Now there is a 5.5, which claims to be a 5.4 with a few stuff added.
Stop confusing your community.
And whatever happened to community participation?
People would like to know.
4 comments:
Hi Antony,
Must disagree on this one: the release model has been declared to have changed long ago; it was announced that the 6.0 version was canceled.
It's only reasonable that 5.5 builds upon 5.4.
I agree that the 5.2 -> 6.0 -> canceled version was quite confusing.
It's really important, though, that there is a clear plan for the next few milestones; and it would be great to have the community have its say about what goes in. Since there's only a short feature list for "what's new in 5.5", and no announcements for the next milestones, I think this is just the right time to approach MySQL with the request for community participation.

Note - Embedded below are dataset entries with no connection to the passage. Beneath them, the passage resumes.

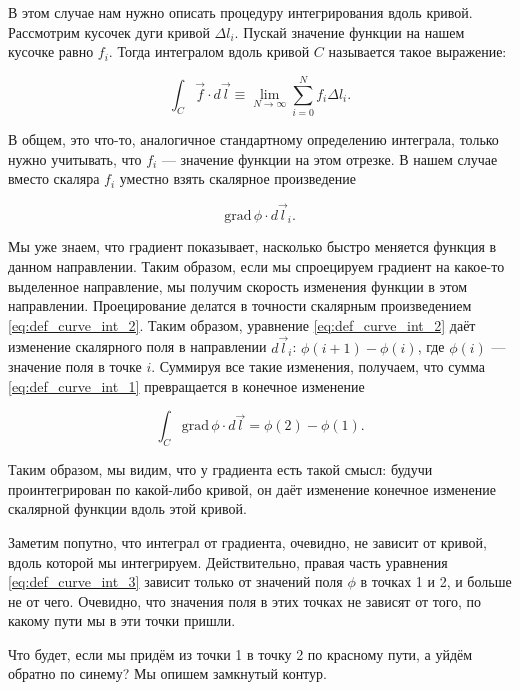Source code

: \documentclass[11pt,a4paper]{article}
\numberwithin{equation}{section}
\newcommand{\grad}{\mathrm{grad}\,}
\begin{document}
В этом случае нам нужно описать процедуру интегрирования вдоль
кривой. Рассмотрим кусочек дуги кривой $\Delta l_i$. Пускай значение функции
на нашем кусочке равно $f_i$. Тогда интегралом вдоль кривой $C$
называется такое выражение:

\begin{equation}
  \label{eq:def_curve_int_1}
  \int_C  \vec{f} \cdot d\vec{l} \equiv \lim_{N\to \infty} \sum_{i=0}^N f_i \Delta l_i. 
\end{equation}

В общем, это что-то, аналогичное стандартному определению интеграла,
только нужно учитывать, что $f_i$ --- значение функции на этом
отрезке. В нашем случае вместо скаляра $f_i$ уместно взять скалярное
произведение 

\begin{equation}
  \label{eq:def_curve_int_2}
  \grad \phi \cdot d\vec{l}_i.
\end{equation}

Мы уже знаем, что градиент показывает, насколько быстро меняется
функция в данном направлении. Таким образом, если мы спроецируем
градиент на какое-то выделенное направление, мы получим скорость
изменения функции в этом направлении. Проецирование делатся в точности
скалярным произведением \eqref{eq:def_curve_int_2}. Таким образом,
уравнение \eqref{eq:def_curve_int_2} даёт изменение скалярного поля в
направлении $d\vec{l}_i$: $\phi(i+1) - \phi(i)$, где $\phi(i)$ ---
значение поля в точке $i$. Суммируя все такие изменения, получаем, что
сумма \eqref{eq:def_curve_int_1} превращается в конечное изменение 

\begin{equation}
  \label{eq:def_curve_int_3}
  \int_C \grad \phi \cdot d\vec{l} = \phi(2) - \phi(1).
\end{equation}

Таким образом, мы видим, что у градиента есть такой смысл: будучи
проинтегрирован по какой-либо кривой, он даёт изменение конечное
изменение скалярной функции вдоль этой кривой. 

Заметим попутно, что интеграл от градиента, очевидно, не зависит от
кривой, вдоль которой мы интегрируем. Действительно, правая часть
уравнения \eqref{eq:def_curve_int_3} зависит только от значений поля
$\phi$ в точках 1 и 2, и больше не от чего. Очевидно, что значения
поля в этих точках не зависят от того, по какому пути мы в эти точки
пришли. 

Что будет, если мы придём из точки 1 в точку 2 по красному пути, а
уйдём обратно по синему? Мы опишем замкнутый контур. 
\end{document}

I think it's a great chance for the community, and I hope MySQL intends to go in this way.
Regards
Regards
Agreed, the flip-flopping of version numbers in the past has been causing a lot of unnecessary confusion.
But in the end, it's just a number - what matters to me is that a new Milestone release is out not too long after the previous one and it only contains stuff that we're confident about. This is already a big improvement compared to the long gap between 5.0 and 5.1.
We're still working on improving the release model, so your feedback is valuable. So please take a look at this milestone and submit bug reports!
Thanks.
I checked at Launchpad and I still don't see a 5.5 source repository.